● **What the task requires**
Working from the start of the listing, please write out exactly the lines through the one that holds "- Time picker", both included, and omit all pictures.
↓
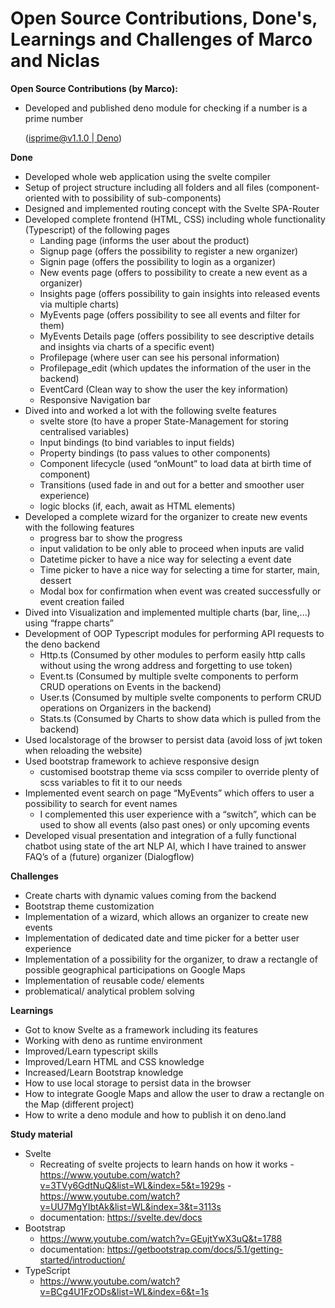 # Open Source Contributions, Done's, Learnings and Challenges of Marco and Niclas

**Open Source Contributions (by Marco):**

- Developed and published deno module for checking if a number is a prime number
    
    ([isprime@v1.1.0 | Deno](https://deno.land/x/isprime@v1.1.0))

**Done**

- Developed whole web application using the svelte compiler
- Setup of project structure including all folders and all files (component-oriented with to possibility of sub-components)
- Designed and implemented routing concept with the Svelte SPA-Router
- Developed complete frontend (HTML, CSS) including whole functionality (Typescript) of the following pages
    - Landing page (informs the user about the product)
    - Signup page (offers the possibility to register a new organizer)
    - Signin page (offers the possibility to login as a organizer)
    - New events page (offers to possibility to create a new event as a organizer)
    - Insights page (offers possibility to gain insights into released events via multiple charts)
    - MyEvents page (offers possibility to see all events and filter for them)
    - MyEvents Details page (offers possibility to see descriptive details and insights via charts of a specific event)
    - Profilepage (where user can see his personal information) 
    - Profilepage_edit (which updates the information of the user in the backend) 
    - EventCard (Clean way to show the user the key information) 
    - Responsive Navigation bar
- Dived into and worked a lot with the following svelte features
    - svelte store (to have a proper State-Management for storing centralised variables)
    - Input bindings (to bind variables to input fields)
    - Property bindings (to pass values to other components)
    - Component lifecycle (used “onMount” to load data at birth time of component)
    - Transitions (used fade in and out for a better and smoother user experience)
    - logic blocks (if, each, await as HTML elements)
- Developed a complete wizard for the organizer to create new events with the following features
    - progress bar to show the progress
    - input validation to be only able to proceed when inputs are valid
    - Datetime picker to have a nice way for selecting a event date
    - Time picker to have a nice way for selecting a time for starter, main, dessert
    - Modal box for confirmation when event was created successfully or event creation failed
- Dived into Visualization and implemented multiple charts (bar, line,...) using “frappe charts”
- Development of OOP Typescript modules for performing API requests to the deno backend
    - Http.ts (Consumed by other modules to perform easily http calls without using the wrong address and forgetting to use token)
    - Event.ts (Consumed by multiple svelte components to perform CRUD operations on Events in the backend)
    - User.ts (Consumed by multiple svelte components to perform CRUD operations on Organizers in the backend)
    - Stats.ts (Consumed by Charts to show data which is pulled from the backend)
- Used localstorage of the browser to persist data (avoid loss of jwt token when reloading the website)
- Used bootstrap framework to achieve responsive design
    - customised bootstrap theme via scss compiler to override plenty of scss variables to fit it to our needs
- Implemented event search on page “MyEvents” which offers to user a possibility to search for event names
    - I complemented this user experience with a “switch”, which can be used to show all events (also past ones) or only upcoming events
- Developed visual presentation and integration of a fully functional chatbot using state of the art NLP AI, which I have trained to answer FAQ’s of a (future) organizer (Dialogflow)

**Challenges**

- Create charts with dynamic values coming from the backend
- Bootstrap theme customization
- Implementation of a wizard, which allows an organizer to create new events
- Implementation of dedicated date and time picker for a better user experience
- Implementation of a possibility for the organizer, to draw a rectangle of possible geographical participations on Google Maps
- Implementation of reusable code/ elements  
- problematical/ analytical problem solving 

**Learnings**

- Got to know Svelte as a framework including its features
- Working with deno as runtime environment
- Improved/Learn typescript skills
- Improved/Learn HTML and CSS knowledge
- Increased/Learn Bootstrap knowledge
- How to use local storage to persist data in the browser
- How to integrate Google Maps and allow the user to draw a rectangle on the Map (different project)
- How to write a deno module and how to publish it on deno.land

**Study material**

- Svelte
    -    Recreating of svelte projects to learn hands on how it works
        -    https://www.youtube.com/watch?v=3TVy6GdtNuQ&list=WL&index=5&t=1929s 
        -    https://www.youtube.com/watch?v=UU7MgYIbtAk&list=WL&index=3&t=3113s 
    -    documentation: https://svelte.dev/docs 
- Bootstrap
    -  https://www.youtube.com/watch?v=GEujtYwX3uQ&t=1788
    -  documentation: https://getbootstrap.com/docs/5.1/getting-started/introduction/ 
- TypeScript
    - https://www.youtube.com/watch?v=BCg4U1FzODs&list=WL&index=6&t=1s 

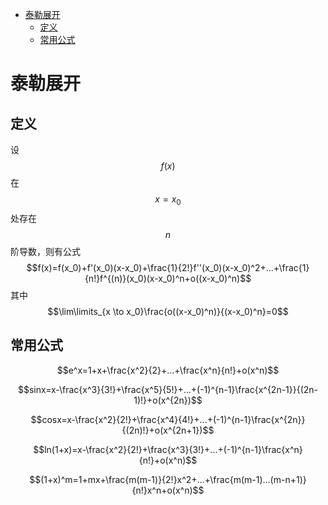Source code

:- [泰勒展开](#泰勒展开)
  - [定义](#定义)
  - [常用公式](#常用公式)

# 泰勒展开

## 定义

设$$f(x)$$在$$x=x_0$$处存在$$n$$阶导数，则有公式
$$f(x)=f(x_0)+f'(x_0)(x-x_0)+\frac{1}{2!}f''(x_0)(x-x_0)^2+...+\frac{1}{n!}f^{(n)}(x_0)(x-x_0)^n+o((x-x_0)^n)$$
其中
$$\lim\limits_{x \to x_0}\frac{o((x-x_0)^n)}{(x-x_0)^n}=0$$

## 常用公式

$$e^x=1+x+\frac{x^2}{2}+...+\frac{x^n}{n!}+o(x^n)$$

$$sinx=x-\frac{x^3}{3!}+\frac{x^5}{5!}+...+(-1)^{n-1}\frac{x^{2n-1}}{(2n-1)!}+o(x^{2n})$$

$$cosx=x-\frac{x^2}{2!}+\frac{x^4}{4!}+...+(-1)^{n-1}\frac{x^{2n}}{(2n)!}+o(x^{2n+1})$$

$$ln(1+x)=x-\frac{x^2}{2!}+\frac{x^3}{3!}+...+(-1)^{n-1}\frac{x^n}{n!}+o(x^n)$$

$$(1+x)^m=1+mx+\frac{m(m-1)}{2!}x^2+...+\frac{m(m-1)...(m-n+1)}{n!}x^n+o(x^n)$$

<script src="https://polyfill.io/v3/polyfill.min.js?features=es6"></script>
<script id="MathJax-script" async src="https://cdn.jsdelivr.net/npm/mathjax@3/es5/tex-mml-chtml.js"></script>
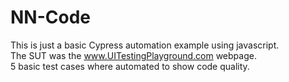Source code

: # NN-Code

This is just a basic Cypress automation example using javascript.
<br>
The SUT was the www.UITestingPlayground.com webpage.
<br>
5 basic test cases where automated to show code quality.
↑
● **Result below**
 # Open Source Contributions, Done's, Learnings and Challenges of Marco and Niclas

**Open Source Contributions (by Marco):**

- Developed and published deno module for checking if a number is a prime number
    
    ([isprime@v1.1.0 | Deno](https://deno.land/x/isprime@v1.1.0))

**Done**

- Developed whole web application using the svelte compiler
- Setup of project structure including all folders and all files (component-oriented with to possibility of sub-components)
- Designed and implemented routing concept with the Svelte SPA-Router
- Developed complete frontend (HTML, CSS) including whole functionality (Typescript) of the following pages
    - Landing page (informs the user about the product)
    - Signup page (offers the possibility to register a new organizer)
    - Signin page (offers the possibility to login as a organizer)
    - New events page (offers to possibility to create a new event as a organizer)
    - Insights page (offers possibility to gain insights into released events via multiple charts)
    - MyEvents page (offers possibility to see all events and filter for them)
    - MyEvents Details page (offers possibility to see descriptive details and insights via charts of a specific event)
    - Profilepage (where user can see his personal information) 
    - Profilepage_edit (which updates the information of the user in the backend) 
    - EventCard (Clean way to show the user the key information) 
    - Responsive Navigation bar
- Dived into and worked a lot with the following svelte features
    - svelte store (to have a proper State-Management for storing centralised variables)
    - Input bindings (to bind variables to input fields)
    - Property bindings (to pass values to other components)
    - Component lifecycle (used “onMount” to load data at birth time of component)
    - Transitions (used fade in and out for a better and smoother user experience)
    - logic blocks (if, each, await as HTML elements)
- Developed a complete wizard for the organizer to create new events with the following features
    - progress bar to show the progress
    - input validation to be only able to proceed when inputs are valid
    - Datetime picker to have a nice way for selecting a event date
    - Time picker to have a nice way for selecting a time for starter, main, dessert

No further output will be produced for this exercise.